## Task directions
Transcribe all of the listing exactly.

+++

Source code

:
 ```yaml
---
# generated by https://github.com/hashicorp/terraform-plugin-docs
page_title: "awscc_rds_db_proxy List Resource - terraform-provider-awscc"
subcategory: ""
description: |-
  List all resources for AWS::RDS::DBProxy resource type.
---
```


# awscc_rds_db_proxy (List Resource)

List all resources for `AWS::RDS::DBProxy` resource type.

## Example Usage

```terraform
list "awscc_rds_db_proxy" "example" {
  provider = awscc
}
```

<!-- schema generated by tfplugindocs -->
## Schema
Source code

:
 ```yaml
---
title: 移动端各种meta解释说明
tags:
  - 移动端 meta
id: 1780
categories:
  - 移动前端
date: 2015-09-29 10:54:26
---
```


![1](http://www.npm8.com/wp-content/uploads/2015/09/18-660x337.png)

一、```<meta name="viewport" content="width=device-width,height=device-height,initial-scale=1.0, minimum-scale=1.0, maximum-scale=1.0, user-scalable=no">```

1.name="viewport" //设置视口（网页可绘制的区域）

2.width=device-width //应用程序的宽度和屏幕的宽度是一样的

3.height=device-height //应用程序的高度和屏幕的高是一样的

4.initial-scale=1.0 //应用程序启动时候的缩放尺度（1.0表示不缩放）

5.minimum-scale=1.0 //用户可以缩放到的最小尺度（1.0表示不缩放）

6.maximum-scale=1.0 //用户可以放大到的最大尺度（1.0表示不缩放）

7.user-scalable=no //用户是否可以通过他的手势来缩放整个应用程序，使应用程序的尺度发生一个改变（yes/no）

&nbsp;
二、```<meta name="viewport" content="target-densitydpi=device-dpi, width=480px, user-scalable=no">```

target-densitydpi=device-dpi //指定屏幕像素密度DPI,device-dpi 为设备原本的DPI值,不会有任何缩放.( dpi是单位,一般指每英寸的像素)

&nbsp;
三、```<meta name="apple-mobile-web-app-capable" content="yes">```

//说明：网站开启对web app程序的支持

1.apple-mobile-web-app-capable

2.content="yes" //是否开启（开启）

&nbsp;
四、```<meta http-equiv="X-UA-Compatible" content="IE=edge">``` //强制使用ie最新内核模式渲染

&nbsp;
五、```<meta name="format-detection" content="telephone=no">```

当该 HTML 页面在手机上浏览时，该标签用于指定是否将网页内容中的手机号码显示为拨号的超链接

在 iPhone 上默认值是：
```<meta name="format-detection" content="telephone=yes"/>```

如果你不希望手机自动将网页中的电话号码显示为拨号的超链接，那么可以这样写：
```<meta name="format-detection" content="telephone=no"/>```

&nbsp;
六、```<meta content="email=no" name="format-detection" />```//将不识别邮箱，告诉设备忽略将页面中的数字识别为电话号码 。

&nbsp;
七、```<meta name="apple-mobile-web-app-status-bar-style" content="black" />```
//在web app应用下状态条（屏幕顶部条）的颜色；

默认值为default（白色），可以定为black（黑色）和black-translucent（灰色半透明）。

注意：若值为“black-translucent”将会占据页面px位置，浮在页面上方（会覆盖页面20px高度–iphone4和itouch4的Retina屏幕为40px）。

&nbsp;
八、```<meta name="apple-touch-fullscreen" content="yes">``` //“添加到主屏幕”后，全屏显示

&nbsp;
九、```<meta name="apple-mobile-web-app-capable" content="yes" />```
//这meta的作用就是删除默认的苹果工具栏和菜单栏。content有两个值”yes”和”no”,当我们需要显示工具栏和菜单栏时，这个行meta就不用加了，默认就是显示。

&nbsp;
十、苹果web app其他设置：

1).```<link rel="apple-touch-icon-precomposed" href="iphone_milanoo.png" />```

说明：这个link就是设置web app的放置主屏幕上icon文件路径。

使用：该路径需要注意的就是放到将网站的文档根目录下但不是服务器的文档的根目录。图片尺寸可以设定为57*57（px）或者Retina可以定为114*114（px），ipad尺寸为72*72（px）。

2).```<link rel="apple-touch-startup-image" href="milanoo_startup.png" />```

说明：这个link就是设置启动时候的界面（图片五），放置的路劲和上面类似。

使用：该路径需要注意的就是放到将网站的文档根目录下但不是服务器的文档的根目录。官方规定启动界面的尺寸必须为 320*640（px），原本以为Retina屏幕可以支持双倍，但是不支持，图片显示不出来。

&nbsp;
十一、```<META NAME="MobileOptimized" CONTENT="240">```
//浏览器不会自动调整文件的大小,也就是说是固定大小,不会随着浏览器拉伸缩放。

+++

## Response to the exercise
Source code

:
 ```yaml
---
# generated by https://github.com/hashicorp/terraform-plugin-docs
page_title: "awscc_rds_db_proxy List Resource - terraform-provider-awscc"
subcategory: ""
description: |-
  List all resources for AWS::RDS::DBProxy resource type.
---
```


# awscc_rds_db_proxy (List Resource)

List all resources for `AWS::RDS::DBProxy` resource type.

## Example Usage

```terraform
list "awscc_rds_db_proxy" "example" {
  provider = awscc
}
```

<!-- schema generated by tfplugindocs -->
## Schema
Source code

:
 ```yaml
---
title: 移动端各种meta解释说明
tags:
  - 移动端 meta
id: 1780
categories:
  - 移动前端
date: 2015-09-29 10:54:26
---
```


![1](http://www.npm8.com/wp-content/uploads/2015/09/18-660x337.png)

一、```<meta name="viewport" content="width=device-width,height=device-height,initial-scale=1.0, minimum-scale=1.0, maximum-scale=1.0, user-scalable=no">```

1.name="viewport" //设置视口（网页可绘制的区域）

2.width=device-width //应用程序的宽度和屏幕的宽度是一样的

3.height=device-height //应用程序的高度和屏幕的高是一样的

4.initial-scale=1.0 //应用程序启动时候的缩放尺度（1.0表示不缩放）

5.minimum-scale=1.0 //用户可以缩放到的最小尺度（1.0表示不缩放）

6.maximum-scale=1.0 //用户可以放大到的最大尺度（1.0表示不缩放）

7.user-scalable=no //用户是否可以通过他的手势来缩放整个应用程序，使应用程序的尺度发生一个改变（yes/no）

&nbsp;
二、```<meta name="viewport" content="target-densitydpi=device-dpi, width=480px, user-scalable=no">```

target-densitydpi=device-dpi //指定屏幕像素密度DPI,device-dpi 为设备原本的DPI值,不会有任何缩放.( dpi是单位,一般指每英寸的像素)

&nbsp;
三、```<meta name="apple-mobile-web-app-capable" content="yes">```

//说明：网站开启对web app程序的支持

1.apple-mobile-web-app-capable

2.content="yes" //是否开启（开启）

&nbsp;
四、```<meta http-equiv="X-UA-Compatible" content="IE=edge">``` //强制使用ie最新内核模式渲染

&nbsp;
五、```<meta name="format-detection" content="telephone=no">```

当该 HTML 页面在手机上浏览时，该标签用于指定是否将网页内容中的手机号码显示为拨号的超链接

在 iPhone 上默认值是：
```<meta name="format-detection" content="telephone=yes"/>```

如果你不希望手机自动将网页中的电话号码显示为拨号的超链接，那么可以这样写：
```<meta name="format-detection" content="telephone=no"/>```

&nbsp;
六、```<meta content="email=no" name="format-detection" />```//将不识别邮箱，告诉设备忽略将页面中的数字识别为电话号码 。

&nbsp;
七、```<meta name="apple-mobile-web-app-status-bar-style" content="black" />```
//在web app应用下状态条（屏幕顶部条）的颜色；

默认值为default（白色），可以定为black（黑色）和black-translucent（灰色半透明）。

注意：若值为“black-translucent”将会占据页面px位置，浮在页面上方（会覆盖页面20px高度–iphone4和itouch4的Retina屏幕为40px）。

&nbsp;
八、```<meta name="apple-touch-fullscreen" content="yes">``` //“添加到主屏幕”后，全屏显示

&nbsp;
九、```<meta name="apple-mobile-web-app-capable" content="yes" />```
//这meta的作用就是删除默认的苹果工具栏和菜单栏。content有两个值”yes”和”no”,当我们需要显示工具栏和菜单栏时，这个行meta就不用加了，默认就是显示。

&nbsp;
十、苹果web app其他设置：

1).```<link rel="apple-touch-icon-precomposed" href="iphone_milanoo.png" />```

说明：这个link就是设置web app的放置主屏幕上icon文件路径。

使用：该路径需要注意的就是放到将网站的文档根目录下但不是服务器的文档的根目录。图片尺寸可以设定为57*57（px）或者Retina可以定为114*114（px），ipad尺寸为72*72（px）。

2).```<link rel="apple-touch-startup-image" href="milanoo_startup.png" />```

说明：这个link就是设置启动时候的界面（图片五），放置的路劲和上面类似。

使用：该路径需要注意的就是放到将网站的文档根目录下但不是服务器的文档的根目录。官方规定启动界面的尺寸必须为 320*640（px），原本以为Retina屏幕可以支持双倍，但是不支持，图片显示不出来。

&nbsp;
十一、```<META NAME="MobileOptimized" CONTENT="240">```
//浏览器不会自动调整文件的大小,也就是说是固定大小,不会随着浏览器拉伸缩放。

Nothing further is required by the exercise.